Man Booker Prize 2012 Longlist in Sin City
In previous years I have made an effort to read all the books on the Man Booker Prize shortlist. Back then, I was living in England, and the library had all the books on the list. I was working full time, too, so I only had the time for the shortlist.
Yesterday the Booker Prize longlist was, and I have already read a rather paltry one of them. The book itself wasn’t paltry, it was Bringing Up The Bodies, which was very good. I can’t see that winning this year, though, with Wolf Hall having won previously. I have read quite a lot of Will Self’s earlier books, and am not particularly keen to read any more.
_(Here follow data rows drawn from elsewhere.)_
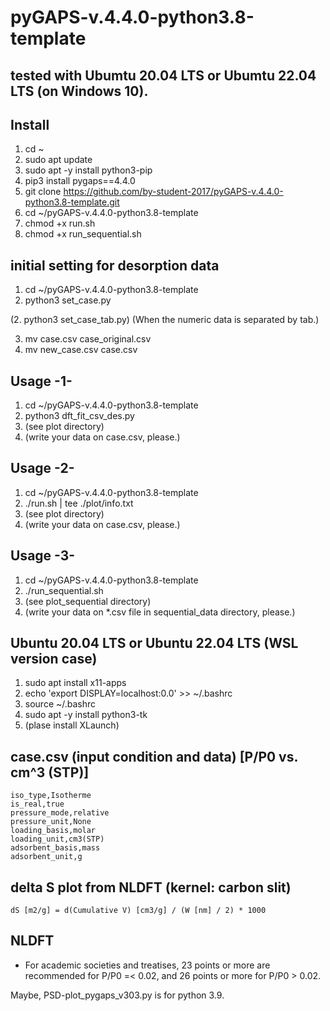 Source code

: # pyGAPS-v.4.4.0-python3.8-template


## tested with Ubumtu 20.04 LTS or Ubumtu 22.04 LTS (on Windows 10).


## Install
1. cd ~
2. sudo apt update
3. sudo apt -y install python3-pip
4. pip3 install pygaps==4.4.0
5. git clone https://github.com/by-student-2017/pyGAPS-v.4.4.0-python3.8-template.git
6. cd ~/pyGAPS-v.4.4.0-python3.8-template
7.  chmod +x run.sh
8.  chmod +x run_sequential.sh


## initial setting for desorption data
1. cd ~/pyGAPS-v.4.4.0-python3.8-template
2. python3 set_case.py


(2. python3 set_case_tab.py) (When the numeric data is separated by tab.)


3. mv case.csv case_original.csv
4. mv new_case.csv case.csv


## Usage -1-
1. cd ~/pyGAPS-v.4.4.0-python3.8-template
2. python3 dft_fit_csv_des.py
3. (see plot directory)
4. (write your data on case.csv, please.)


## Usage -2-
1. cd ~/pyGAPS-v.4.4.0-python3.8-template
2. ./run.sh | tee ./plot/info.txt
3. (see plot directory)
4. (write your data on case.csv, please.)


## Usage -3-
1. cd ~/pyGAPS-v.4.4.0-python3.8-template
2. ./run_sequential.sh
3. (see plot_sequential directory)
4. (write your data on *.csv file in sequential_data directory, please.)


## Ubuntu 20.04 LTS or Ubuntu 22.04 LTS (WSL version case)
1. sudo apt install x11-apps
2. echo 'export DISPLAY=localhost:0.0' >> ~/.bashrc
3. source ~/.bashrc
4. sudo apt -y install python3-tk
5. (plase install XLaunch)


## case.csv (input condition and data) [P/P0 vs. cm^3 (STP)]
	iso_type,Isotherme
	is_real,true
	pressure_mode,relative
	pressure_unit,None
	loading_basis,molar
	loading_unit,cm3(STP)
	adsorbent_basis,mass
	adsorbent_unit,g


## delta S plot from NLDFT (kernel: carbon slit)
	dS [m2/g] = d(Cumulative V) [cm3/g] / (W [nm] / 2) * 1000


## NLDFT
* For academic societies and treatises, 23 points or more are recommended for P/P0 =< 0.02, and 26 points or more for P/P0 > 0.02.


Maybe, PSD-plot_pygaps_v303.py is for python 3.9.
So, I got on to the Las Vegas / Clark Country Library website to check out what I can check out. Here’s what I will be reading in the coming weeks:
The Unlikely Pilgrimage of Harold Fry, by Rachel Joyce. This is probably going to make me quite homesick. The protagonist walks the length of Britain in order to save someone’s life. It’s her debut, although she’s written quite a few radio plays. Amazon describes it as “a tender, quietly comic, heartstopping and very British coming of (old) age novel from a powerful new voice in fiction”. Sounds harmless enough.
Skios, by Michael Frayn. It’s is set on the Greek island of, you guessed it, Skios, and seems to be about an adventure involving a science lecturer, a woman he is romantically involved with, and a strange old guy. Not my usual sort of thing. I bought a copy of his 1999 Booker-shortlisted historical fiction Headlong, but never got around to reading it, I would rather read that than Skios. Apparently Michael Frayn is 78, the oldest writer on the longlist this year.
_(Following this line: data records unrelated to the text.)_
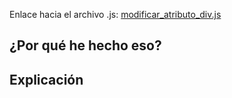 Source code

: Enlace hacia el archivo .js: [modificar_atributo_div.js](../js/modificar_atributo_div.js)

## ¿Por qué he hecho eso?


## Explicación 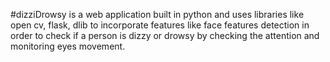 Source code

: #dizziDrowsy is a web application built in python and uses libraries like open cv, flask, dlib to incorporate features like face features detection in order to check if a
person is dizzy or drowsy by checking the attention and monitoring eyes movement.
Narcopolis, by Jeet Thayil. Set it 1970s Bombay, up to, I think, 2000s – over only 300 pages! This one sounds like the most interesting of the three. It’s set around an opium den, with an interesting and varied group of characters. Thayil is a poet from India, so I’m hoping the be reading some creative prose here. I read Booker prize winner White Tiger when that was on the shortlist, that one is about modern India and I really didn’t like it, so I hope this one is more enjoyable.
What they don’t have is;
The Yips, by Nicola Barker
The Teleportation Accident, by Ned Beauman
Umbrella, by Will Self (amazed that they don’t have this, they have others by him, though)
Philida, by Andre Brink
The Garden of Evening Mists, by Tan Twan Eng
Swimming Home, by Deborah Levy (short stories – so I’m glad they haven’t got that one)
The Lighthouse, by Alison Moore
Communion Town, by Sam Thompson
This is in no way a criticism of Las Vegas Clark County Libraries. I think the libraries here are excellent. This is a British award, so I wouldn’t expect a US library to stock them all. Honestly, it’s a relief, I have a huge pile of books on my to-read shelf, and adding eleven more (the whole list, that I haven’t read) would have been just silly. I’m looking forward to reading the three that the library have, and I hope my four get on the shortlist, announced in September.